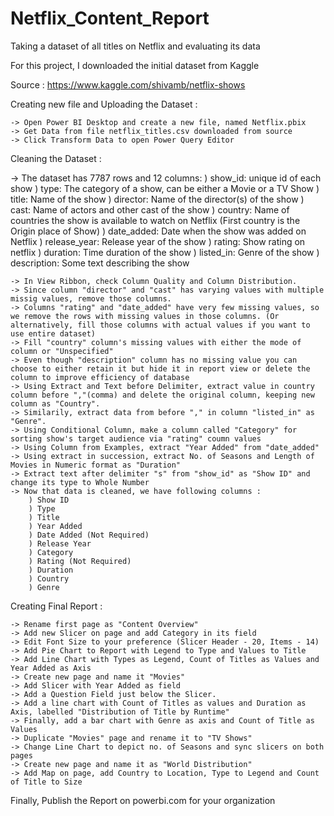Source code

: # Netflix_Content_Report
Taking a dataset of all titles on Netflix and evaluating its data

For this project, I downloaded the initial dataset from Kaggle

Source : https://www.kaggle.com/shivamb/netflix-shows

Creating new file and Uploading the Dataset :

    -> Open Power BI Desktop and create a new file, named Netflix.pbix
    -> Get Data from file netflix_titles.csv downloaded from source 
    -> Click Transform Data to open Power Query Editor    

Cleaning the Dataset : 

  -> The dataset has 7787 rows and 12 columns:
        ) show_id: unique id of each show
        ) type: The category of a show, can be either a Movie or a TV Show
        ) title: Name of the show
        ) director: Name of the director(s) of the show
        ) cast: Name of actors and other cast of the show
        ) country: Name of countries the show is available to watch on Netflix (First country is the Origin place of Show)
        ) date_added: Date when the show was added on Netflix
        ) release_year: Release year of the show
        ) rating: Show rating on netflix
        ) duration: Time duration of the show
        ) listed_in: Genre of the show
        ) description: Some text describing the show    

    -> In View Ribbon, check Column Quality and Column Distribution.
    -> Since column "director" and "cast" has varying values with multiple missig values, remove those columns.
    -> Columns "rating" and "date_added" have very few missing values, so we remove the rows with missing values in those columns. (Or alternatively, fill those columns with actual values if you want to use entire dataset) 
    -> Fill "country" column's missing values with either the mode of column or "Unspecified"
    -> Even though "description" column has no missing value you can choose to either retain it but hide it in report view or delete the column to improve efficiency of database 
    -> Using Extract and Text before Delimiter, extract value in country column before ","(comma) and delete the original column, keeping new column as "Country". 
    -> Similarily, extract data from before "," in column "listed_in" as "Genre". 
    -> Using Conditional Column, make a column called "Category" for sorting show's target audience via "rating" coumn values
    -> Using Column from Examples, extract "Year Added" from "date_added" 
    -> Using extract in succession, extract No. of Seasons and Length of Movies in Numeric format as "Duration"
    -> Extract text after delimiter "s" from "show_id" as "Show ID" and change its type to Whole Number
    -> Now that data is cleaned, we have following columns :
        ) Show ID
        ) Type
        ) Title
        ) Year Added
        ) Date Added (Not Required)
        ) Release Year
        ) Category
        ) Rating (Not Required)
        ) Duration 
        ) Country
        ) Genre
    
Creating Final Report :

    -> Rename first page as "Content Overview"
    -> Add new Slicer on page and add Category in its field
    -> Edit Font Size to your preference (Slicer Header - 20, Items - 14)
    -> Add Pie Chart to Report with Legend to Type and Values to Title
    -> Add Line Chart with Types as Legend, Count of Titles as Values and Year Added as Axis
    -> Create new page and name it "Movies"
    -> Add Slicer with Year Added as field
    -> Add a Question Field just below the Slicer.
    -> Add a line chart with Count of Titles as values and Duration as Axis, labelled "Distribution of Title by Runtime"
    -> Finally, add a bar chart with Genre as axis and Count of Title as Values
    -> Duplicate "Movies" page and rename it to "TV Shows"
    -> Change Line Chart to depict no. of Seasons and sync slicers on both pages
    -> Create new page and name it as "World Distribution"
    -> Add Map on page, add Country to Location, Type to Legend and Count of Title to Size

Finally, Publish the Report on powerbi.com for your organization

...

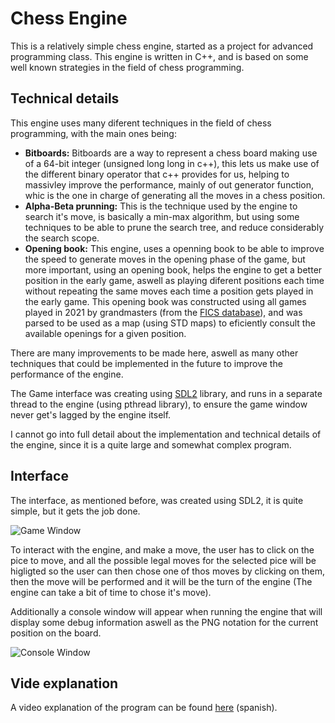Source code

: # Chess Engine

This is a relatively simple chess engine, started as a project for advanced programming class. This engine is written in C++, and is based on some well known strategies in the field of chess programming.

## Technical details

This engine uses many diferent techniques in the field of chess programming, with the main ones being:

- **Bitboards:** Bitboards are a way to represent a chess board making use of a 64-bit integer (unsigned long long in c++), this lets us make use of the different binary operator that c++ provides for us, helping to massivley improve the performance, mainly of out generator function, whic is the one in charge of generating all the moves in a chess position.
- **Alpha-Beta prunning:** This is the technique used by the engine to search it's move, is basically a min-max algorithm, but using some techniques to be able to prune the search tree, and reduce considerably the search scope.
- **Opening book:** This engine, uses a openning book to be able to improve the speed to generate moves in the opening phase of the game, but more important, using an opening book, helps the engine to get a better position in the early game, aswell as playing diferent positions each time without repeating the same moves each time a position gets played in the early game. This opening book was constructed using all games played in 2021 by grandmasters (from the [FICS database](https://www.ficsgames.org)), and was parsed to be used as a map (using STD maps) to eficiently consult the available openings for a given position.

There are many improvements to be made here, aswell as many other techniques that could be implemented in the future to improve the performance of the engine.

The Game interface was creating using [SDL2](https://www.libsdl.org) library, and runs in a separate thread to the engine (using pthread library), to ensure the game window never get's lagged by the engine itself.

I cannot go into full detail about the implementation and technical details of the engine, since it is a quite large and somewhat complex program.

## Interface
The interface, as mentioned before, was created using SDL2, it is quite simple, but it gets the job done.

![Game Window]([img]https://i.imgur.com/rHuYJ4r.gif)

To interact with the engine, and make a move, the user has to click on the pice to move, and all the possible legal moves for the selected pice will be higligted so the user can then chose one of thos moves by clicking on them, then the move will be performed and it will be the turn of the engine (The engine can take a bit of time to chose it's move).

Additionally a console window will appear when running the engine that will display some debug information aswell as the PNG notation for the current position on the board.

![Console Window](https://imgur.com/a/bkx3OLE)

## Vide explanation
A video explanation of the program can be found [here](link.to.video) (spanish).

Problem requirements: Looking at the entries above, copy out every line in which "explanation" occurs.

Your response:
## Vide explanation
A video explanation of the program can be found [here](link.to.video) (spanish).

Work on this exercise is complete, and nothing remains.